Based on annual faculty activity report data, as well as proposal and grant data, the Department of Mechanical Engineering is  pleased to recognize Prof. Bruce Gale as our researcher of the year.

Gale is a guru of microfluidics, which is the study of flow in small (millimeter or smaller) channels.   He employs 15-20 graduate and undergraduate students in the Center of Excellence for Biomedical Microfluidics. Gale’s research spans five categories: DNA extraction systems, highly parallel microfluidics, small animal processing systems, miniature medical devices, and nanoparticle separations and analysis.
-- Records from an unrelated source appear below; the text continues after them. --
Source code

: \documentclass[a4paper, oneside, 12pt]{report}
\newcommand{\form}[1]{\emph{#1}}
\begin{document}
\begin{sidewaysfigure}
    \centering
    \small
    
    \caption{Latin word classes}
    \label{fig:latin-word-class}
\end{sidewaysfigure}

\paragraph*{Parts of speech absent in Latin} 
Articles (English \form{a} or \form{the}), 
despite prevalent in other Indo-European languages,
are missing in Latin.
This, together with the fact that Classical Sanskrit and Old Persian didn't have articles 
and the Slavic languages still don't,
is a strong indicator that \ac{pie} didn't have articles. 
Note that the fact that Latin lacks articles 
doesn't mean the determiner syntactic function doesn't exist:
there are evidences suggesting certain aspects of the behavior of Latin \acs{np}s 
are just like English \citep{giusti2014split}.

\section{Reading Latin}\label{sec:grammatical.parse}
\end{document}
Applications for these projects range from rapid diagnosis of infection, bacteria or cancer to biowarfare protection.

Using a mechanism the size and shape of a CD, Gale’s digital PCR (polymerase chain reaction) is not only able to determine if a blood sample has cancer cells, it can tell you the stage of the cancer.  And he does it in a matter of minutes.
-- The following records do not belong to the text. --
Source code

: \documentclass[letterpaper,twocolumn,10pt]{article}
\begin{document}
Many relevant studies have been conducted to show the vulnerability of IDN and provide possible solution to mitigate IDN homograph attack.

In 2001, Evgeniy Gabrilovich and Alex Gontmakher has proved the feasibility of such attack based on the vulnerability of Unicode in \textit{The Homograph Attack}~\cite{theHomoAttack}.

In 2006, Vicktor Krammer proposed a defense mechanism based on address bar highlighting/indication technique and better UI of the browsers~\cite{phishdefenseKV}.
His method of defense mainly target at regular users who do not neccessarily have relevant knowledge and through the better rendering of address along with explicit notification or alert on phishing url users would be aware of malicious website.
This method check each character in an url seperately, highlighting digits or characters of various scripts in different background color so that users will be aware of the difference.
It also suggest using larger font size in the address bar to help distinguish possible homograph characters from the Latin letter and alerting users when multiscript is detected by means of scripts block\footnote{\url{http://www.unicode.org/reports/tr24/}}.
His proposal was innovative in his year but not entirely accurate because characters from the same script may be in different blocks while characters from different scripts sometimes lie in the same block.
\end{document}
The CD sized pathology digital PCR device is a total DNA analysis system or a ‘lab-on-a-chip.’  With a typical syringe, Gale or one of his students places a sample into a DNA extraction system, which collects the DNA and delivers it to the PCR disk before spinning it like any other CD.  The spinning causes cells to collect in small wells where they can be quickly counted based on cell type.

Prof. Gale has developed several tools designed to perform dozens of simple tests simultaneously.  These systems can make a simple sensor into one that can detect dozens of different particles concurrently.  This same technology is now being used to test individual tumors to determine the best drugs for treatment.  Finding the right drug cocktail to treat a patient’s cancer leads to a better recovery rate.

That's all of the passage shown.